(Pictures paired with source code)
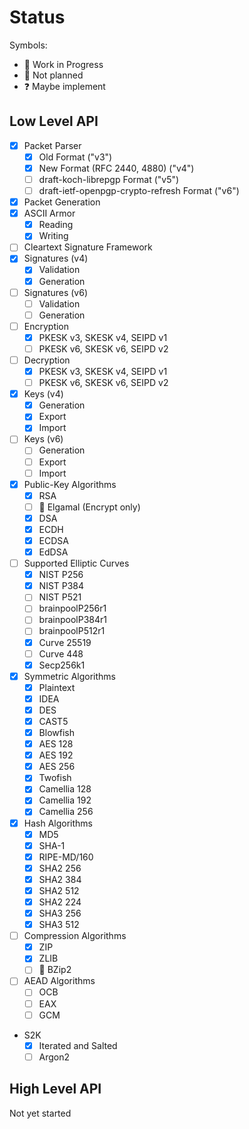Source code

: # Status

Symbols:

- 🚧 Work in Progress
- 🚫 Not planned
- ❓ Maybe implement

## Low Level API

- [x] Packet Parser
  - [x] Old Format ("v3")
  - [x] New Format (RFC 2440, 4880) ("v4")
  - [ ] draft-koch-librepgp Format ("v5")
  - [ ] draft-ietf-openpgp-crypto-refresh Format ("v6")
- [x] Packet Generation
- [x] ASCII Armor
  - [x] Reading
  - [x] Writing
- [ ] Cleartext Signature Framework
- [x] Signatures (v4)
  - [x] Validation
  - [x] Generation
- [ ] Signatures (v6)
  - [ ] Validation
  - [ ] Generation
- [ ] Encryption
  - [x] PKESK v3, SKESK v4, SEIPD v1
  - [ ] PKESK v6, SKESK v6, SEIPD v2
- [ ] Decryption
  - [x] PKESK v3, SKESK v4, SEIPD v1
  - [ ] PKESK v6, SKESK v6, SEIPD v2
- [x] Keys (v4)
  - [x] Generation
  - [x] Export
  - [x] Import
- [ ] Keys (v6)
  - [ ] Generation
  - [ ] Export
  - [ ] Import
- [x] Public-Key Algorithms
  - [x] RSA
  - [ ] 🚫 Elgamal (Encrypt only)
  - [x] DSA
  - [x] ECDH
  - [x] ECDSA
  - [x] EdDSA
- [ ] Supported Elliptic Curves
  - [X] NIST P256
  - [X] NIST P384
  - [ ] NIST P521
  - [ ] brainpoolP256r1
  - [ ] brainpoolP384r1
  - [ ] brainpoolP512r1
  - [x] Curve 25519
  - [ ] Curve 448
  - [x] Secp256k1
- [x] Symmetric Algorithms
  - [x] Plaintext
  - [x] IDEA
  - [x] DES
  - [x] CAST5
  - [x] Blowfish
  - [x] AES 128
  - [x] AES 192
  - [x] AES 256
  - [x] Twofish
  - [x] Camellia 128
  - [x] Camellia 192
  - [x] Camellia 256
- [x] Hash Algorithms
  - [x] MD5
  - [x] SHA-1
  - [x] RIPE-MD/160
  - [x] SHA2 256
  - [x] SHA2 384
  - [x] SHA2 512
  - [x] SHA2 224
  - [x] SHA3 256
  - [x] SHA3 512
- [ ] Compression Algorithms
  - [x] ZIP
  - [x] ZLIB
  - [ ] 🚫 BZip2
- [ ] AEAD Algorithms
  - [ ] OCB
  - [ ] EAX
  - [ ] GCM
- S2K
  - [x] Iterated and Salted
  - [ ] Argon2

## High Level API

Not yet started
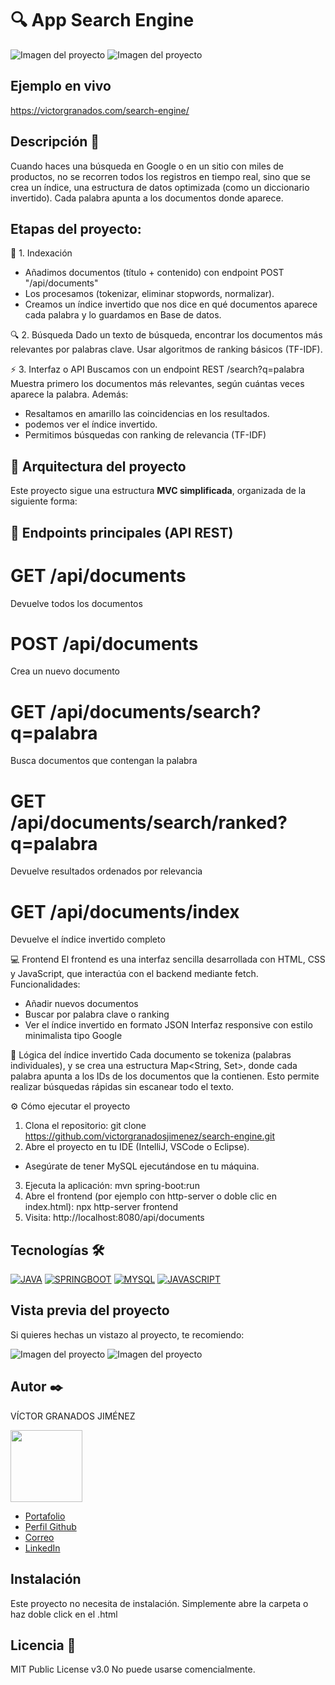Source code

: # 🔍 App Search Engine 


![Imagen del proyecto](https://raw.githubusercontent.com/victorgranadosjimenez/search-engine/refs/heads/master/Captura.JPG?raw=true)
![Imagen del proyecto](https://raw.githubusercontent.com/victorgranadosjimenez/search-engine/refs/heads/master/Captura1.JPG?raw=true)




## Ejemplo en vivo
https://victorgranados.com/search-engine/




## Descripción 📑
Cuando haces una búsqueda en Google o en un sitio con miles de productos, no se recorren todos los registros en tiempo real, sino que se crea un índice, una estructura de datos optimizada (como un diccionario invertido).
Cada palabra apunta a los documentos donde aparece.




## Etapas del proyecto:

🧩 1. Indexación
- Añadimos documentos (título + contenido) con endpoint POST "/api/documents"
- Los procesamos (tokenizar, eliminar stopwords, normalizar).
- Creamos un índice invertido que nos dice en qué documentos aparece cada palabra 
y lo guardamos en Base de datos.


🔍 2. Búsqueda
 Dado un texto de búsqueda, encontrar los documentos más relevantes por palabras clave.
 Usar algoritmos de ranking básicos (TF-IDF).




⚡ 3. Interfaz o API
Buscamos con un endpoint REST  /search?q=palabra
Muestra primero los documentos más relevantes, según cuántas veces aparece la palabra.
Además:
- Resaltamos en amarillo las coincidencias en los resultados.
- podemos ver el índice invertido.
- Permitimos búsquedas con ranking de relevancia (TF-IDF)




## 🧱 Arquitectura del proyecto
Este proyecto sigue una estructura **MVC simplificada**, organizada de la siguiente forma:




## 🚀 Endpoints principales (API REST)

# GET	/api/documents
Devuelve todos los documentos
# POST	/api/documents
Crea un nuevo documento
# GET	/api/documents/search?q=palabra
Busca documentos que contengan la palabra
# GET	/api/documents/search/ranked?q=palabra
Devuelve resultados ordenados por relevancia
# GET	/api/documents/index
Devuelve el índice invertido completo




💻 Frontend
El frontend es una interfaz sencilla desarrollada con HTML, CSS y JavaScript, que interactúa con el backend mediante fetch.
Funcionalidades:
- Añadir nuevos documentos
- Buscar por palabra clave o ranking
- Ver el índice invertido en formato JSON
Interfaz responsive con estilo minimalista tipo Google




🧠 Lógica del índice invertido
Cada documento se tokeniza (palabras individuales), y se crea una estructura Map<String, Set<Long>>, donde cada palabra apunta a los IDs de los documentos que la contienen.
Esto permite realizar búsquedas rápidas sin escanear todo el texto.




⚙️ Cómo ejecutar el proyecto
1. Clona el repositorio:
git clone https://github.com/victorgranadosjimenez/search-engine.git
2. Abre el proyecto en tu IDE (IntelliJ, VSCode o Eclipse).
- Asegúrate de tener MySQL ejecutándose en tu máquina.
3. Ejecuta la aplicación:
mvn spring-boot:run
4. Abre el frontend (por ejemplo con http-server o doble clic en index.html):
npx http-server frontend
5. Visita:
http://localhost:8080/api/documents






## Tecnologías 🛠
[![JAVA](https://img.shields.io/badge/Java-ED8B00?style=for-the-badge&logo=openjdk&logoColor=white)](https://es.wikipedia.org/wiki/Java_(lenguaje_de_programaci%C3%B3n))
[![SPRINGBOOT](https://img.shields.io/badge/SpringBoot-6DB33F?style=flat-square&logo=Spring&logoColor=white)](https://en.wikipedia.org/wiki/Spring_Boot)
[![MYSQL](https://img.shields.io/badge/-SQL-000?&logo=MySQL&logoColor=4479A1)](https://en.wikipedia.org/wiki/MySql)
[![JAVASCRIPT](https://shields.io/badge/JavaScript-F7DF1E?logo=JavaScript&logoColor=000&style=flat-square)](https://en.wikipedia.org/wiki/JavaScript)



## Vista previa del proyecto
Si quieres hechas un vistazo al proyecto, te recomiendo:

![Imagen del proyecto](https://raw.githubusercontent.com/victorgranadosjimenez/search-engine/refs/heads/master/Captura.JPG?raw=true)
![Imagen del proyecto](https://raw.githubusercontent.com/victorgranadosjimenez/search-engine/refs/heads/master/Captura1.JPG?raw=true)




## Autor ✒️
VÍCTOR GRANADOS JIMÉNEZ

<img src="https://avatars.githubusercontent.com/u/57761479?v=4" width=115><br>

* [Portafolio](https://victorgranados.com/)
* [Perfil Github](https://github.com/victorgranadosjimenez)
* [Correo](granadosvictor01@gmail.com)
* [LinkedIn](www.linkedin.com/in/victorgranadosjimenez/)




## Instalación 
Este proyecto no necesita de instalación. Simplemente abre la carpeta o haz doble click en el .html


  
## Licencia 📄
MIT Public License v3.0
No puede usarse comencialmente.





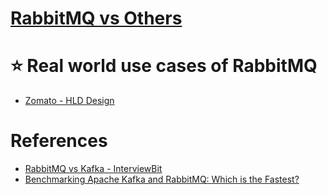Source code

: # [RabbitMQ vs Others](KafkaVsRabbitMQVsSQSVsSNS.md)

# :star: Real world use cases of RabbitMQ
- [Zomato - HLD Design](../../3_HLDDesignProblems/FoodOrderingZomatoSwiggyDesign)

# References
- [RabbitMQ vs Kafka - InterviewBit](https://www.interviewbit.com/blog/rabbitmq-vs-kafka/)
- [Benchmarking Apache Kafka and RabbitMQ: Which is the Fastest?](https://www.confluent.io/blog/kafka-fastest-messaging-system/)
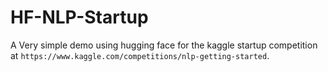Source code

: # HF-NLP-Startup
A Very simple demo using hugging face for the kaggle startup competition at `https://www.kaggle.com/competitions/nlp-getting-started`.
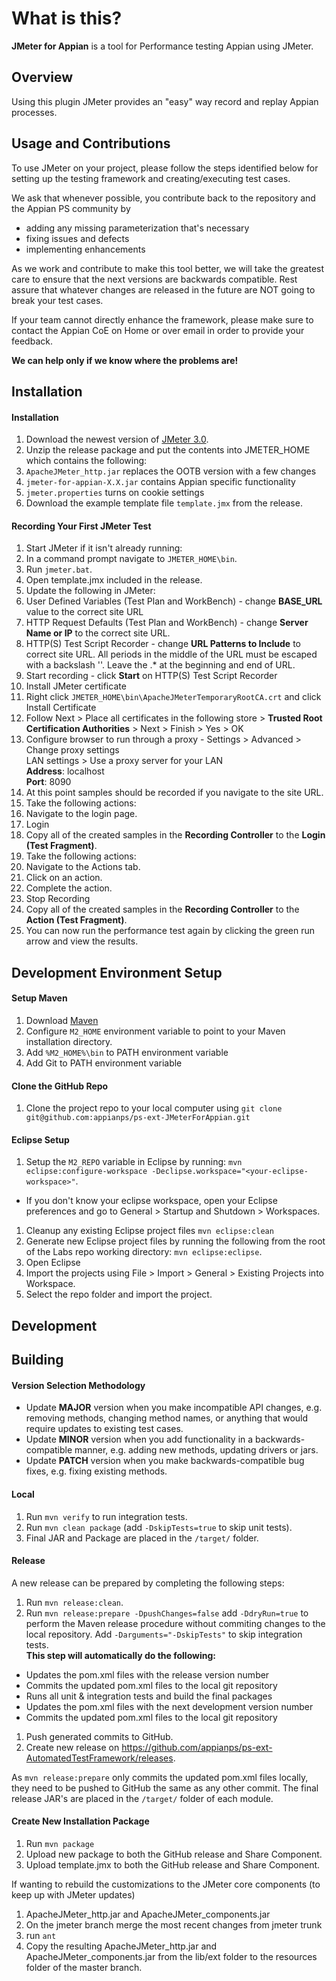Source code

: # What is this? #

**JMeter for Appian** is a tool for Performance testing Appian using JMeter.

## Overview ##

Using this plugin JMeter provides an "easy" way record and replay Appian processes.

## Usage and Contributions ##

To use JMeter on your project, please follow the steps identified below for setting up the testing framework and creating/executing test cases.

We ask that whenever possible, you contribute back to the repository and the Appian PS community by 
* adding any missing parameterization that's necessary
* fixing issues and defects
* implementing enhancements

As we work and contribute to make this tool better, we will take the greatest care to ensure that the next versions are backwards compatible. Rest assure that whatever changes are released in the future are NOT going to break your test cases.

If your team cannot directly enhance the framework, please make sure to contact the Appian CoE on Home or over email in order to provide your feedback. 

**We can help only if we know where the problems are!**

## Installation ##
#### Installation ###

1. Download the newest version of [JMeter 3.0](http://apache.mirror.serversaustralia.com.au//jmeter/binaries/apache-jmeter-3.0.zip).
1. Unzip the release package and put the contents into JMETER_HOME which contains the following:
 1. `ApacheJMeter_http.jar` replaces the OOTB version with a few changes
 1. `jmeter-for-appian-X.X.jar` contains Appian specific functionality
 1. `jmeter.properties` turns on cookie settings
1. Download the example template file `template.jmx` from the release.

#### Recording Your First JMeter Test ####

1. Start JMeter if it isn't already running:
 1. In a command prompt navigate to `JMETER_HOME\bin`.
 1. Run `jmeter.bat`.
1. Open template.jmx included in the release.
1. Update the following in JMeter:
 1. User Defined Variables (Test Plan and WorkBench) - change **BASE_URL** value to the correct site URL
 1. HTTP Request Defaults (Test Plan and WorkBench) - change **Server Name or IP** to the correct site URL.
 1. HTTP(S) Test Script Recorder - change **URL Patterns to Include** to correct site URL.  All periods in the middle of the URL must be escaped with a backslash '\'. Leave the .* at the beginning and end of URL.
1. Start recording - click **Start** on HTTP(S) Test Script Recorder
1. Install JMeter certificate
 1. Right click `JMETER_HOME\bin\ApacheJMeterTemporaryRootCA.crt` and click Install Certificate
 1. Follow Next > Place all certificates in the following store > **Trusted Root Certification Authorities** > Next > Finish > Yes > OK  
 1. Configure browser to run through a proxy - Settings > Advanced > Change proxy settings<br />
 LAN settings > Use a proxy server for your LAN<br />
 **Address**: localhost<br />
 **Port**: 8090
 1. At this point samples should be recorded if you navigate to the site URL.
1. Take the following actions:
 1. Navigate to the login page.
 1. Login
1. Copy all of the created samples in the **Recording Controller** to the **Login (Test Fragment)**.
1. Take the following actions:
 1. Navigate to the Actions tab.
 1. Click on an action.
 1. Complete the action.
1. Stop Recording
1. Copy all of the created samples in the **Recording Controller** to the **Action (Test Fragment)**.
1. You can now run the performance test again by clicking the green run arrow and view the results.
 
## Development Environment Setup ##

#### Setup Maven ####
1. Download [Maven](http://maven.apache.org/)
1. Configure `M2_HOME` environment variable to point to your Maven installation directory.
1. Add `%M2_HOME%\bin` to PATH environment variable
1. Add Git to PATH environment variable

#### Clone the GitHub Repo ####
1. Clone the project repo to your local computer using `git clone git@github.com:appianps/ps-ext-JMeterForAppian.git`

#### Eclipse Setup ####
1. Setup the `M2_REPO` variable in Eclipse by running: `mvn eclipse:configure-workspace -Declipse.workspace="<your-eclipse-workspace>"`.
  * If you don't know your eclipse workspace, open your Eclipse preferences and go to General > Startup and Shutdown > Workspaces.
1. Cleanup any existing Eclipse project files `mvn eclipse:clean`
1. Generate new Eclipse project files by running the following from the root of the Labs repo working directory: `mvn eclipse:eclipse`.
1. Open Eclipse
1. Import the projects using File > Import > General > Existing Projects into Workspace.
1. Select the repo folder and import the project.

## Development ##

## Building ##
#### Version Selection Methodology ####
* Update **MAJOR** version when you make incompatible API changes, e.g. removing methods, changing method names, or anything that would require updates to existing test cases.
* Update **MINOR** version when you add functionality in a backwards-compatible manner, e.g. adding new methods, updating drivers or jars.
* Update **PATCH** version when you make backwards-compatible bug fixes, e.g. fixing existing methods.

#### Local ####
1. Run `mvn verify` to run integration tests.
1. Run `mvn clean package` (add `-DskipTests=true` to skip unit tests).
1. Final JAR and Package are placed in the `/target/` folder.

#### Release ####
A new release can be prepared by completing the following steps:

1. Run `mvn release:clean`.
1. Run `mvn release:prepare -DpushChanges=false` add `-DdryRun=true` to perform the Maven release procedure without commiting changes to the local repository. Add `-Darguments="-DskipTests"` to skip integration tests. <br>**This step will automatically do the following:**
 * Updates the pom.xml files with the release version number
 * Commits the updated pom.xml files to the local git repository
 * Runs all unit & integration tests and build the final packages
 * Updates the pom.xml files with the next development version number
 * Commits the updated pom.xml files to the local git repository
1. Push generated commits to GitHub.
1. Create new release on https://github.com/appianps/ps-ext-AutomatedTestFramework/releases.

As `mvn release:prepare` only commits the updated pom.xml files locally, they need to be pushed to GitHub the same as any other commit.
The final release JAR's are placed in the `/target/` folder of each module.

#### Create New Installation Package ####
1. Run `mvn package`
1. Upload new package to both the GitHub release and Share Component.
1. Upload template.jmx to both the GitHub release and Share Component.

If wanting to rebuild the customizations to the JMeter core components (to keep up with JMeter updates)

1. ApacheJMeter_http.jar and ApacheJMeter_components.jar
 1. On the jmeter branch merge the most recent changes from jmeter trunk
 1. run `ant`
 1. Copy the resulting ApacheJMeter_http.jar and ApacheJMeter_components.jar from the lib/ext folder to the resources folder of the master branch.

> [TASK DIRECTIONS] Using the data above, output the line that has "- [x] Iterated and Salted", the line that has "Buscamos con un", and whatever lines fall between, each exactly as it stands and without pictures.

> [THE ANSWER]
  - [x] Iterated and Salted
  - [ ] Argon2

## High Level API

Not yet started
Source code

: # 🔍 App Search Engine 


![Imagen del proyecto](https://raw.githubusercontent.com/victorgranadosjimenez/search-engine/refs/heads/master/Captura.JPG?raw=true)
![Imagen del proyecto](https://raw.githubusercontent.com/victorgranadosjimenez/search-engine/refs/heads/master/Captura1.JPG?raw=true)




## Ejemplo en vivo
https://victorgranados.com/search-engine/




## Descripción 📑
Cuando haces una búsqueda en Google o en un sitio con miles de productos, no se recorren todos los registros en tiempo real, sino que se crea un índice, una estructura de datos optimizada (como un diccionario invertido).
Cada palabra apunta a los documentos donde aparece.




## Etapas del proyecto:

🧩 1. Indexación
- Añadimos documentos (título + contenido) con endpoint POST "/api/documents"
- Los procesamos (tokenizar, eliminar stopwords, normalizar).
- Creamos un índice invertido que nos dice en qué documentos aparece cada palabra 
y lo guardamos en Base de datos.


🔍 2. Búsqueda
 Dado un texto de búsqueda, encontrar los documentos más relevantes por palabras clave.
 Usar algoritmos de ranking básicos (TF-IDF).




⚡ 3. Interfaz o API
Buscamos con un endpoint REST  /search?q=palabra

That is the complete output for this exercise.